I made this prediction seven months ago.


Any public plan being privately administered. From our hallowed halls of government to corporate executive suites, general contracting is their forte. The question is how many layers of "profit maximizing" private sector corporations sit between the public plan and the insured?

The AP mentioned BC/BS and Kaiser, which have co-op roots. What about WellPoint, UnitedHealth, Universal American, AmeriGroup, MultiPlan or Humana? Surely Susan Bayh, William H.T. "Uncle Bucky" Bush, Gail Wilensky, Uwe Reinhardt, Tom Scully, or David Rubenstein put in a good word for their insurer to Congressional relatives and friends. How might their home finances grow under a For-Profiteering "public plan"?
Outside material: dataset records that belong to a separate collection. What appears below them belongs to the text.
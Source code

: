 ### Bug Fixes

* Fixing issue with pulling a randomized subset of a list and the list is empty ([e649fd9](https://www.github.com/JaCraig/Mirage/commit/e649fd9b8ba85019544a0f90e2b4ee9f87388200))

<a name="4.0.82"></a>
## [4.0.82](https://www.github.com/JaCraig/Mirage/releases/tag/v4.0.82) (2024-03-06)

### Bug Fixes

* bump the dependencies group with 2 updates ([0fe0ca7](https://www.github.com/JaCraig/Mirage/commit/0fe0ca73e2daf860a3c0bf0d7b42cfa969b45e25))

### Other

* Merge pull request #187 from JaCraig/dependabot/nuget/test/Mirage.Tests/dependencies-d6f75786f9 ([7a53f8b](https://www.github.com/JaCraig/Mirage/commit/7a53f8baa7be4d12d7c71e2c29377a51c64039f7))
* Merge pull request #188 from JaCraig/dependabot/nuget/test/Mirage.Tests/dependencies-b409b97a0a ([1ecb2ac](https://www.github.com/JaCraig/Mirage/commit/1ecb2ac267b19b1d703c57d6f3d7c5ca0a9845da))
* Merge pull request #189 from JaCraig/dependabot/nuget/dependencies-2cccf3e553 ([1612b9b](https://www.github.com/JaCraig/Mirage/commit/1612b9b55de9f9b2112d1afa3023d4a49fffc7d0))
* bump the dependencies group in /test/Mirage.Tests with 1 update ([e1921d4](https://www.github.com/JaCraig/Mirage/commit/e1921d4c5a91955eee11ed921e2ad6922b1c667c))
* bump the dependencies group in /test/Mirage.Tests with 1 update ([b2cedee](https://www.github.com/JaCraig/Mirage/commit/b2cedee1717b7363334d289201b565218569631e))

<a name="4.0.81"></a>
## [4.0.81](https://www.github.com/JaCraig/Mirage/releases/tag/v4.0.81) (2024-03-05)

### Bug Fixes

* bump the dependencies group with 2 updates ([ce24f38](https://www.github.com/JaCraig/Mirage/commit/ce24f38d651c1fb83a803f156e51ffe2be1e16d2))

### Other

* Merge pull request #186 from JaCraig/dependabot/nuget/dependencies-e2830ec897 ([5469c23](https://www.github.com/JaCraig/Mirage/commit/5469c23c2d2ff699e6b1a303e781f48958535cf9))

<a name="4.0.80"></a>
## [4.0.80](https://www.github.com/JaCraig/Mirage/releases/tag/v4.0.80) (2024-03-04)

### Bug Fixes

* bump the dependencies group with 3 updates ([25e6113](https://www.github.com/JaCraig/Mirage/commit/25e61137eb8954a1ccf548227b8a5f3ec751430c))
So far, four of my five health deform predictions have come true. The only one that hasn't, taxing nonprofit community hospitals, is set up by the bill's language. It calls safety net providers:


Private, tax-exempt facilities

Language paves the road to future legislation. Senator Chuck Grassley and Representative Bill Thomas (now retired) pushed the tax-exempt button while Tom Scully was chief lobbyist for the Federation of American Hospitals. For-Profiteers have a fox in the hen house with White House Health Czar Nancy-Ann DeParle. How long before my fifth prediction comes true?

An ominous sign that health reform won't help the common man is private equity's keen interest in health care. Corporate flippers stand ready to pounce, expecting returns of 20 to 30% per year. The Carlyle Group's David Rubenstein echoed health care as an investment at a D.C. breakfast meeting. Deform is clearly on the way.

Update 3-23-19:   Medical bills contributed to 60% of bankruptcies.